** WHAT YOU SHOULD DO **
Single out the lines of the material that contain "true" and copy them.

** DATASET ENTRIES **

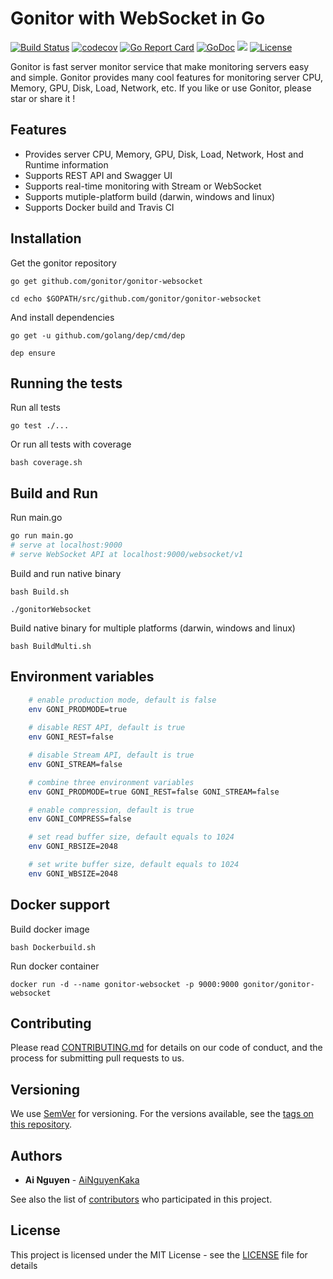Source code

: # Gonitor with WebSocket in Go
[![Build Status](https://travis-ci.org/gonitor/gonitor-websocket.svg?branch=master)](https://travis-ci.org/gonitor/gonitor-websocket)
[![codecov](https://codecov.io/gh/gonitor/gonitor-websocket/branch/master/graph/badge.svg)](https://codecov.io/gh/gonitor/gonitor-websocket)
[![Go Report Card](https://goreportcard.com/badge/github.com/gonitor/gonitor-websocket)](https://goreportcard.com/report/github.com/gonitor/gonitor-websocket)
[![GoDoc](https://godoc.org/github.com/gonitor/gonitor-websocket?status.svg)](https://godoc.org/github.com/gonitor/gonitor-websocket)
[![](https://images.microbadger.com/badges/image/gonitor/gonitor-websocket.svg)](https://microbadger.com/images/gonitor/gonitor-websocket)
[![License](https://img.shields.io/badge/license-MIT-blue.svg)](https://github.com/gonitor/gonitor-websocket/blob/master/LICENSE)

Gonitor is fast server monitor service that make monitoring servers easy and simple. Gonitor provides many cool features for monitoring server CPU, Memory, GPU, Disk, Load, Network, etc. If you like or use Gonitor, please star or share it ! 

## Features
- Provides server CPU, Memory, GPU, Disk, Load, Network, Host and Runtime information
- Supports REST API and Swagger UI
- Supports real-time monitoring with Stream or WebSocket
- Supports mutiple-platform build (darwin, windows and linux)
- Supports Docker build and Travis CI

## Installation

Get the gonitor repository

```
go get github.com/gonitor/gonitor-websocket

cd echo $GOPATH/src/github.com/gonitor/gonitor-websocket
```

And install dependencies

```
go get -u github.com/golang/dep/cmd/dep

dep ensure
```

## Running the tests

Run all tests

```
go test ./...
```

Or run all tests with coverage

```
bash coverage.sh
```

## Build and Run

Run main.go
``` bash
go run main.go
# serve at localhost:9000
# serve WebSocket API at localhost:9000/websocket/v1
```

Build and run native binary

```
bash Build.sh

./gonitorWebsocket
```
Build native binary for multiple platforms (darwin, windows and linux)

```
bash BuildMulti.sh
```
## Environment variables

```bash
    # enable production mode, default is false
    env GONI_PRODMODE=true
    
    # disable REST API, default is true
    env GONI_REST=false

    # disable Stream API, default is true
    env GONI_STREAM=false

    # combine three environment variables
    env GONI_PRODMODE=true GONI_REST=false GONI_STREAM=false

    # enable compression, default is true
    env GONI_COMPRESS=false

    # set read buffer size, default equals to 1024
    env GONI_RBSIZE=2048

    # set write buffer size, default equals to 1024
    env GONI_WBSIZE=2048
```
## Docker support 

Build docker image

```
bash Dockerbuild.sh
```

Run docker container

```
docker run -d --name gonitor-websocket -p 9000:9000 gonitor/gonitor-websocket
```
## Contributing

Please read [CONTRIBUTING.md](CONTRIBUTING.md) for details on our code of conduct, and the process for submitting pull requests to us.

## Versioning

We use [SemVer](http://semver.org/) for versioning. For the versions available, see the [tags on this repository](https://github.com/gonitor/gonitor-websocket/tags). 

## Authors

* **Ai Nguyen** - [AiNguyenKaka](https://github.com/ainguyenkaka)

See also the list of [contributors](https://github.com/gonitor/gonitor-websocket/contributors) who participated in this project.

## License

This project is licensed under the MIT License - see the [LICENSE](LICENSE) file for details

** EXERCISE SOLUTION **
    env GONI_PRODMODE=true
    # disable REST API, default is true
    # disable Stream API, default is true
    env GONI_PRODMODE=true GONI_REST=false GONI_STREAM=false
    # enable compression, default is true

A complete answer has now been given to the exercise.